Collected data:
%%
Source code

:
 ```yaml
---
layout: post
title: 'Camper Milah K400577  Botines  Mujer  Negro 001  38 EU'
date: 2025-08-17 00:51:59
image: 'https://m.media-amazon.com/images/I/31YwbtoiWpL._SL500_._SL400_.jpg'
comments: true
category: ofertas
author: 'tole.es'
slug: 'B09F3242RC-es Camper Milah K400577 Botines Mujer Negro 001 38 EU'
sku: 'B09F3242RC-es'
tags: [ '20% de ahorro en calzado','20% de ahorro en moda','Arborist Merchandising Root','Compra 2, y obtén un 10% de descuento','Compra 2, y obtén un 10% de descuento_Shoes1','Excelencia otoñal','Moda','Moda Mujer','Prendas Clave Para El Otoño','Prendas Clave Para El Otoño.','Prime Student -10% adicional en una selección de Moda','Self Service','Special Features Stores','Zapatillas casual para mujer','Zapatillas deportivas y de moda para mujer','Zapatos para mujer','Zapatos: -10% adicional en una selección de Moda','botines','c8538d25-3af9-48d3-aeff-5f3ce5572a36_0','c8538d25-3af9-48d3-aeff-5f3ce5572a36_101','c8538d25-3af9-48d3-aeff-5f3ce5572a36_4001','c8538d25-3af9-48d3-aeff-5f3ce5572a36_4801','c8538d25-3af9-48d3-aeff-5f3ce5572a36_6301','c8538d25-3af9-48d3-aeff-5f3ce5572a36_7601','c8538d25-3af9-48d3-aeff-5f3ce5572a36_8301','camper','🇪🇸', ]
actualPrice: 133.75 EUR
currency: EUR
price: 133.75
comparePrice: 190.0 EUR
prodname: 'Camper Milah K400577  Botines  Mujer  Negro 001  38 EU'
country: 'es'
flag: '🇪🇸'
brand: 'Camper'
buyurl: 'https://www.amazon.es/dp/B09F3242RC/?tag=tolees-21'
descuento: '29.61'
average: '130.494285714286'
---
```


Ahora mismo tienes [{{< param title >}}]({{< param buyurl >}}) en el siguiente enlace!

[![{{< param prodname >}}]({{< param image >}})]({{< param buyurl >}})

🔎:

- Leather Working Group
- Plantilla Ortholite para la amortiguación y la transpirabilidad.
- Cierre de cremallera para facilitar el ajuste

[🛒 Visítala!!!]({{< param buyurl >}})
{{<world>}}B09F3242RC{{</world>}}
%%
● **Aim of the exercise**: In the lines above, spot each one that contains the word "Mujer" and copy it.

● **Answer box**:
title: 'Camper Milah K400577  Botines  Mujer  Negro 001  38 EU'
slug: 'B09F3242RC-es Camper Milah K400577 Botines Mujer Negro 001 38 EU'
tags: [ '20% de ahorro en calzado','20% de ahorro en moda','Arborist Merchandising Root','Compra 2, y obtén un 10% de descuento','Compra 2, y obtén un 10% de descuento_Shoes1','Excelencia otoñal','Moda','Moda Mujer','Prendas Clave Para El Otoño','Prendas Clave Para El Otoño.','Prime Student -10% adicional en una selección de Moda','Self Service','Special Features Stores','Zapatillas casual para mujer','Zapatillas deportivas y de moda para mujer','Zapatos para mujer','Zapatos: -10% adicional en una selección de Moda','botines','c8538d25-3af9-48d3-aeff-5f3ce5572a36_0','c8538d25-3af9-48d3-aeff-5f3ce5572a36_101','c8538d25-3af9-48d3-aeff-5f3ce5572a36_4001','c8538d25-3af9-48d3-aeff-5f3ce5572a36_4801','c8538d25-3af9-48d3-aeff-5f3ce5572a36_6301','c8538d25-3af9-48d3-aeff-5f3ce5572a36_7601','c8538d25-3af9-48d3-aeff-5f3ce5572a36_8301','camper','🇪🇸', ]
prodname: 'Camper Milah K400577  Botines  Mujer  Negro 001  38 EU'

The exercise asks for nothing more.